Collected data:
***
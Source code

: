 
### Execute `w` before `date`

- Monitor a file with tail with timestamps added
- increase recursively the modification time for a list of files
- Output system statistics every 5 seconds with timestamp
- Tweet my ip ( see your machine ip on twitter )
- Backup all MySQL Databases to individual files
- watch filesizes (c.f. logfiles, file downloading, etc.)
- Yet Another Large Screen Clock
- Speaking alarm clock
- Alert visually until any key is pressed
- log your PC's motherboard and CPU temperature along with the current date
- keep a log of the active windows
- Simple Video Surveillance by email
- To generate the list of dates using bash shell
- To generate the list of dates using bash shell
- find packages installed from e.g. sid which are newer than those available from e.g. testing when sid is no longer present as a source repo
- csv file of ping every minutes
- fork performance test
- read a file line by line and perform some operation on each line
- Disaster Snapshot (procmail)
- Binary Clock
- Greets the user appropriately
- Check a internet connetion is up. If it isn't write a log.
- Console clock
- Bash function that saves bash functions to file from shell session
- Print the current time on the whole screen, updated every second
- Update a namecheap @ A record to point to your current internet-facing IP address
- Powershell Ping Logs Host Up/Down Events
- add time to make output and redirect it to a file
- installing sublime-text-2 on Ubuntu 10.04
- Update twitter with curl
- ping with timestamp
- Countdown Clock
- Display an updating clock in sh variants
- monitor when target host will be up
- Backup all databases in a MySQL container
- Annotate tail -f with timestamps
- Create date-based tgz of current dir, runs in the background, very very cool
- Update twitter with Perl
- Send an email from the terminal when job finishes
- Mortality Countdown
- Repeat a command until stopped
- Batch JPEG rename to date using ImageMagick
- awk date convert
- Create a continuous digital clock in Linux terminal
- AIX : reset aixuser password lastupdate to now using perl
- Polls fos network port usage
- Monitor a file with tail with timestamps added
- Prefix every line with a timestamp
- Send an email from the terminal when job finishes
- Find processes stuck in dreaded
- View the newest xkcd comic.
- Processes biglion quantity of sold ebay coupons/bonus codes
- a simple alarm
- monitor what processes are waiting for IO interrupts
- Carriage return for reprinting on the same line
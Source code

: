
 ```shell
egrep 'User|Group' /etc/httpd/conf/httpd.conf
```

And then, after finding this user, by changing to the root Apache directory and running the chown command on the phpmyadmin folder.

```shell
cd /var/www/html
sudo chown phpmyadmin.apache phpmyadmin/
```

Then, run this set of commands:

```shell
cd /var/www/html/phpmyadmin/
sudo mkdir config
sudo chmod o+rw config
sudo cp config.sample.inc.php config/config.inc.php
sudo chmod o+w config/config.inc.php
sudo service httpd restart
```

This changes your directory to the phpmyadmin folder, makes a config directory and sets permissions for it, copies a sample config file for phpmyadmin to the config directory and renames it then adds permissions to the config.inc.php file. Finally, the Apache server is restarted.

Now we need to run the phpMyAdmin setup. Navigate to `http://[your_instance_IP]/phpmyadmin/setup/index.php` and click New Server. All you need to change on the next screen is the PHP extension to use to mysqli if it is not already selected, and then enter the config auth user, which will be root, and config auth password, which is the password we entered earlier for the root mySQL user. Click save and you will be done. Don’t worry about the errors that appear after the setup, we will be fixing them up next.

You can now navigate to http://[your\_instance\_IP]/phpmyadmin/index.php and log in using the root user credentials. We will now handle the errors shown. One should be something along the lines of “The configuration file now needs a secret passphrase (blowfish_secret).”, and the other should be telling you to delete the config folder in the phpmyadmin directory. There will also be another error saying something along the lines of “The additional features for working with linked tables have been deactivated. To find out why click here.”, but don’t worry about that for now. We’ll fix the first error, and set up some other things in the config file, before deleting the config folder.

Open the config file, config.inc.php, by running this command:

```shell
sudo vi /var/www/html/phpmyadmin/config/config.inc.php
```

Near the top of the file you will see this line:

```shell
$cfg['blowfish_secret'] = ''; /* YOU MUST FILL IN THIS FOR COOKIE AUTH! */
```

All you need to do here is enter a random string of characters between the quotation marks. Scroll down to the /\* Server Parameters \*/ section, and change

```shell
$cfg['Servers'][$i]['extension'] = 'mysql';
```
***
Print every record exactly as it was given.

Source code

: 
### Execute `w` before `date`

- Monitor a file with tail with timestamps added
- increase recursively the modification time for a list of files
- Output system statistics every 5 seconds with timestamp
- Tweet my ip ( see your machine ip on twitter )
- Backup all MySQL Databases to individual files
- watch filesizes (c.f. logfiles, file downloading, etc.)
- Yet Another Large Screen Clock
- Speaking alarm clock
- Alert visually until any key is pressed
- log your PC's motherboard and CPU temperature along with the current date
- keep a log of the active windows
- Simple Video Surveillance by email
- To generate the list of dates using bash shell
- To generate the list of dates using bash shell
- find packages installed from e.g. sid which are newer than those available from e.g. testing when sid is no longer present as a source repo
- csv file of ping every minutes
- fork performance test
- read a file line by line and perform some operation on each line
- Disaster Snapshot (procmail)
- Binary Clock
- Greets the user appropriately
- Check a internet connetion is up. If it isn't write a log.
- Console clock
- Bash function that saves bash functions to file from shell session
- Print the current time on the whole screen, updated every second
- Update a namecheap @ A record to point to your current internet-facing IP address
- Powershell Ping Logs Host Up/Down Events
- add time to make output and redirect it to a file
- installing sublime-text-2 on Ubuntu 10.04
- Update twitter with curl
- ping with timestamp
- Countdown Clock
- Display an updating clock in sh variants
- monitor when target host will be up
- Backup all databases in a MySQL container
- Annotate tail -f with timestamps
- Create date-based tgz of current dir, runs in the background, very very cool
- Update twitter with Perl
- Send an email from the terminal when job finishes
- Mortality Countdown
- Repeat a command until stopped
- Batch JPEG rename to date using ImageMagick
- awk date convert
- Create a continuous digital clock in Linux terminal
- AIX : reset aixuser password lastupdate to now using perl
- Polls fos network port usage
- Monitor a file with tail with timestamps added
- Prefix every line with a timestamp
- Send an email from the terminal when job finishes
- Find processes stuck in dreaded
- View the newest xkcd comic.
- Processes biglion quantity of sold ebay coupons/bonus codes
- a simple alarm
- monitor what processes are waiting for IO interrupts
- Carriage return for reprinting on the same line
Source code

:
 ```shell
egrep 'User|Group' /etc/httpd/conf/httpd.conf
```

And then, after finding this user, by changing to the root Apache directory and running the chown command on the phpmyadmin folder.

```shell
cd /var/www/html
sudo chown phpmyadmin.apache phpmyadmin/
```

Then, run this set of commands:

```shell
cd /var/www/html/phpmyadmin/
sudo mkdir config
sudo chmod o+rw config
sudo cp config.sample.inc.php config/config.inc.php
sudo chmod o+w config/config.inc.php
sudo service httpd restart
```

This changes your directory to the phpmyadmin folder, makes a config directory and sets permissions for it, copies a sample config file for phpmyadmin to the config directory and renames it then adds permissions to the config.inc.php file. Finally, the Apache server is restarted.

Now we need to run the phpMyAdmin setup. Navigate to `http://[your_instance_IP]/phpmyadmin/setup/index.php` and click New Server. All you need to change on the next screen is the PHP extension to use to mysqli if it is not already selected, and then enter the config auth user, which will be root, and config auth password, which is the password we entered earlier for the root mySQL user. Click save and you will be done. Don’t worry about the errors that appear after the setup, we will be fixing them up next.

You can now navigate to http://[your\_instance\_IP]/phpmyadmin/index.php and log in using the root user credentials. We will now handle the errors shown. One should be something along the lines of “The configuration file now needs a secret passphrase (blowfish_secret).”, and the other should be telling you to delete the config folder in the phpmyadmin directory. There will also be another error saying something along the lines of “The additional features for working with linked tables have been deactivated. To find out why click here.”, but don’t worry about that for now. We’ll fix the first error, and set up some other things in the config file, before deleting the config folder.

Open the config file, config.inc.php, by running this command:

```shell
sudo vi /var/www/html/phpmyadmin/config/config.inc.php
```

Near the top of the file you will see this line:

```shell
$cfg['blowfish_secret'] = ''; /* YOU MUST FILL IN THIS FOR COOKIE AUTH! */
```

All you need to do here is enter a random string of characters between the quotation marks. Scroll down to the /\* Server Parameters \*/ section, and change

```shell
$cfg['Servers'][$i]['extension'] = 'mysql';
```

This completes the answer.